ImperialCollegeLondon / SWMManywhere

SWMManywhere is used to derive and simulate a sewer network anywhere in the world
https://imperialcollegelondon.github.io/SWMManywhere/
BSD 3-Clause "New" or "Revised" License
2 stars 0 forks source link

:green_heart: Update publish workflow to deploy in PyPI #282

Closed dalonsoa closed 5 days ago

dalonsoa commented 1 week ago

Description

Setup the publish workflow to deploy SWMManywhere in PyPI whenever there is a new release - with a new tag, important!

Essentially, this:

Obviously, this cannot be tested until we merge it and try to publish it, but it is exactly the same workflow used in WSIMOD, which does work.

Fixes #261

Type of change

Key checklist

N/A

Further checks

N/A

cheginit commented 1 week ago

A couple of suggestions:

For my suggestions regarding Hatch you can refer to this file and for the publishing workflow you can refer to this file

dalonsoa commented 1 week ago
  • Since the repo will be public, it's a good idea to add artifact attestation.

Never heard of it, but sounds like a good idea.

  • Switch to using the modern successor of setuptools, hatchling (for why this is a good idea, I refer to their docs). The current pyproject.toml, most probably, requires some changes to work correctly. If needed, I can give the extra options that should be added for setuptools. Changing to hatchling requires just changing a few lines.

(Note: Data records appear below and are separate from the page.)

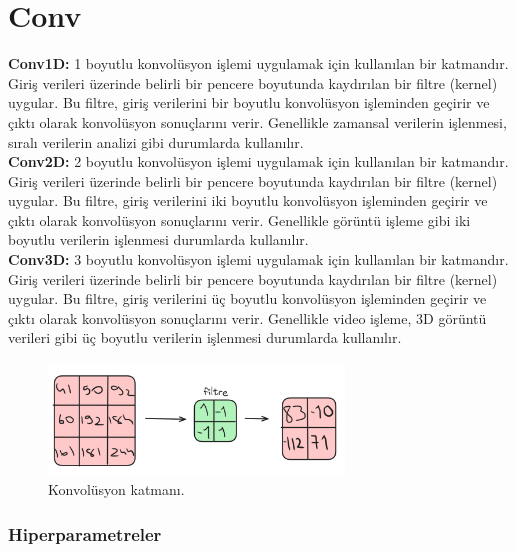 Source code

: \section{Conv}
\textbf{Conv1D:} 1 boyutlu konvolüsyon işlemi uygulamak için kullanılan bir katmandır. Giriş verileri üzerinde belirli bir pencere boyutunda kaydırılan bir filtre (kernel) uygular. Bu filtre, giriş verilerini bir boyutlu konvolüsyon işleminden geçirir ve çıktı olarak konvolüsyon sonuçlarını verir. Genellikle zamansal verilerin işlenmesi, sıralı verilerin analizi gibi durumlarda kullanılır.\\
\textbf{Conv2D:} 2 boyutlu konvolüsyon işlemi uygulamak için kullanılan bir katmandır. Giriş verileri üzerinde belirli bir pencere boyutunda kaydırılan bir filtre (kernel) uygular. Bu filtre, giriş verilerini iki boyutlu konvolüsyon işleminden geçirir ve çıktı olarak konvolüsyon sonuçlarını verir. Genellikle görüntü işleme gibi iki boyutlu verilerin işlenmesi durumlarda kullanılır. \\
\textbf{Conv3D:} 3 boyutlu konvolüsyon işlemi uygulamak için kullanılan bir katmandır. Giriş verileri üzerinde belirli bir pencere boyutunda kaydırılan bir filtre (kernel) uygular. Bu filtre, giriş verilerini üç boyutlu konvolüsyon işleminden geçirir ve çıktı olarak konvolüsyon sonuçlarını verir. Genellikle video işleme, 3D görüntü verileri gibi üç boyutlu verilerin işlenmesi durumlarda kullanılır.

\begin{figure}[h]
    \centering
    \includegraphics[width=0.7\textwidth]{images/conv_layer.png}
    \caption{Konvolüsyon katmanı.}
    \label{fig:enter-label}
\end{figure}

\subsubsection{Hiperparametreler}
\begin{table}[h]
\centering
{\scriptsize\renewcommand{\arraystretch}{0.4}
{}}
\end{table}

Switching to Hatch might be a good idea or not - have not read the docs, yet - but that is besides the point of this PR. If we switch to Hatch it should be its own separate PR to modernize the tooling. To be clear, I'm not against switching, but that's a separate issue.

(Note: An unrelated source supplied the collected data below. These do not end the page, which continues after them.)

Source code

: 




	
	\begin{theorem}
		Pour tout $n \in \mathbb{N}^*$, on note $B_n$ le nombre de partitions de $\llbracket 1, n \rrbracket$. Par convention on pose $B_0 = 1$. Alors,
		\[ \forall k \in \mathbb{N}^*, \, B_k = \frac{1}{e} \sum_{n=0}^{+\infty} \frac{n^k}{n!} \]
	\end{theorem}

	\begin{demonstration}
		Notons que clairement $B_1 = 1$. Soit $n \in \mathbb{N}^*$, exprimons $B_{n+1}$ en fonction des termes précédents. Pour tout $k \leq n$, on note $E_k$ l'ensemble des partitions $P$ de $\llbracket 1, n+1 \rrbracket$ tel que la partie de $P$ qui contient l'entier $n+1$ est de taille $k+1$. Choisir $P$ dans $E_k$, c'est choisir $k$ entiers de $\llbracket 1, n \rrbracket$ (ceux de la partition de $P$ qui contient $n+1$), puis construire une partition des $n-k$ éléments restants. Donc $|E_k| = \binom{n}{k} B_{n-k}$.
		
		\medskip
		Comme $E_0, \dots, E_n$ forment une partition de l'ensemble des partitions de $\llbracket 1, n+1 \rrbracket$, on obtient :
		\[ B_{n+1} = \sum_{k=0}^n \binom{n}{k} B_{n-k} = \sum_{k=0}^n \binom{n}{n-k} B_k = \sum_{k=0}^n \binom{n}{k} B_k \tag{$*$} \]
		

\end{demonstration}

  • Dependencies require extra attention and adding some min versions, e.g., pywbt>=0.2, geopandas>=1, and shapely>=2. For example, I am not sure if cdsapi, fiona (pyogrio will be installed with geopandas), fastparquet (you already have pyarrow), GitPython, and pyflwdir, are needed.

No idea about these. @barneydobson ?

Also, although netcomp is owned by Barnaby, it's generally not a good idea to have a not-published-on-PyPI dependency. Since its license is MIT, the parts of netcomp that are needed could just be copied over here as a new module, with credits to the original developer.

I hadn't realised that netcomp is not in PyPI. PyPI does not allow GitHub dependencies so the deployment would have failed, anyway. Thanks for pointing this! So, what's the best approach with that one?

  • Add a URL section.

OK

Cool! Didn't know about this one.

  • It's a good idea to have a separate publish workflow that only runs on tagged pushes, so tags on the repo match the Python versions. This way you don't need a dependency on the CI action, since you won't release a tag, unless it's tested thoroughly.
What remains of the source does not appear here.